はじめ宇宙は、果てしもなく拡大してしまった膨大な宇宙の中心に埋もれていたため、そのエネルギーを正常化することがとてつもなく難しいからである。

太陽系の我々の宇宙は百期という宇宙の外周から、宇宙を正常化するために中心に向かって降りていった、そうした仕組み宇宙なのであるが、中心に到達するまでに長い長い宇宙時間を費やしている。

はじめ宇宙が埋まっていた中心にまで到達したからといって、それですべての問題が解決するわけではない。

機械宇宙は、はじめ宇宙が限界を超えて生きられなくなってからも、拡大を続けていた。百期以降の宇宙はもはや機械だけの領域であって、そこには我々のような世界はない。

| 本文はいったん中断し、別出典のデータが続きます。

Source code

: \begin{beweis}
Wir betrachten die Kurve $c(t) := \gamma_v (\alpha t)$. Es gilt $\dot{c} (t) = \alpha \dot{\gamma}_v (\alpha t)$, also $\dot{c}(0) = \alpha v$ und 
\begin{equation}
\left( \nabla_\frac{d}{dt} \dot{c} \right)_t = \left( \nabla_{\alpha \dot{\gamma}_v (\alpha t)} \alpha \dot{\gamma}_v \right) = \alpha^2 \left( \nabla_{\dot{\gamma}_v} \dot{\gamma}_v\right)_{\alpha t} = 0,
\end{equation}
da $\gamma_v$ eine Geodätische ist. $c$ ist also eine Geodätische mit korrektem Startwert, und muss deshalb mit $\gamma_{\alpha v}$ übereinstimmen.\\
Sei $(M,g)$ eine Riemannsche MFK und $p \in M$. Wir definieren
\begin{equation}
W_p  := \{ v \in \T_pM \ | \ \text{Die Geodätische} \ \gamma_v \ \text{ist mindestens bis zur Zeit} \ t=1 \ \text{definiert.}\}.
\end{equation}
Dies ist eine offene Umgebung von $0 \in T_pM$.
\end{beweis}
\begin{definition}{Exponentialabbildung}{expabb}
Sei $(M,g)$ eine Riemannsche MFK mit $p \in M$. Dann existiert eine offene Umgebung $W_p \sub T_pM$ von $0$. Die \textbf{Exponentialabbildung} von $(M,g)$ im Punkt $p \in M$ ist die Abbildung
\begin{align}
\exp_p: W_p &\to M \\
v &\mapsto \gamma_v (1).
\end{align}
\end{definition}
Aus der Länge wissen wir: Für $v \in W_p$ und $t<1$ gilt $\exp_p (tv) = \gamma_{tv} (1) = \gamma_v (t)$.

膨大な世界の周辺には機械が取り巻いていて、それをほどくことは容易なことではない。はじめ宇宙の意志を無視して、機械は宇宙を支配してしまっているからである。

まるでSFの世界であるが、SFは実際の宇宙の姿を感じ取って、それを表現しているに過ぎない。それはおぞましい世界であるが、仕組みはそれを正常化するためのエネルギー原則なのである。

欲望を中心として機械的に歪んでしまったエネルギーを、正しいものに戻して発生の源に帰ろうとする働きは、早い段階から存在していたと思われる。

しかし、機械による仕組み潰しの働きによって漬しまくられてきた。ところが仕組みの課題をこなして広い世界に出てみると、そこには源に帰ろうとして懸命に努力し続けている宇宙が、たくさんあることがわかってきた。

そして、間違った世界を正しいものに作り直して生き終え、無源回帰しようとしている宇宙もたくさんあった。

ところが無源池のような領域を構成するだけで、どうしても発生の源までは届かない状態で、機械に攻めまくられているのが実態だった。

それを打開することができたのは、「はじめ宇宙」に到達することが出来たからだった。そこに源に帰る穴が開いていたのである。

源に繋がる穴はそこにしかなく、機械はそこから宇宙のエネルギーを無尽蔵に引っ張り出していた。 そして今でもまだ引き出し続けている。

我々はその無駄な機械の働きを止めなければならないのであるが、それがなかなか難しいのである。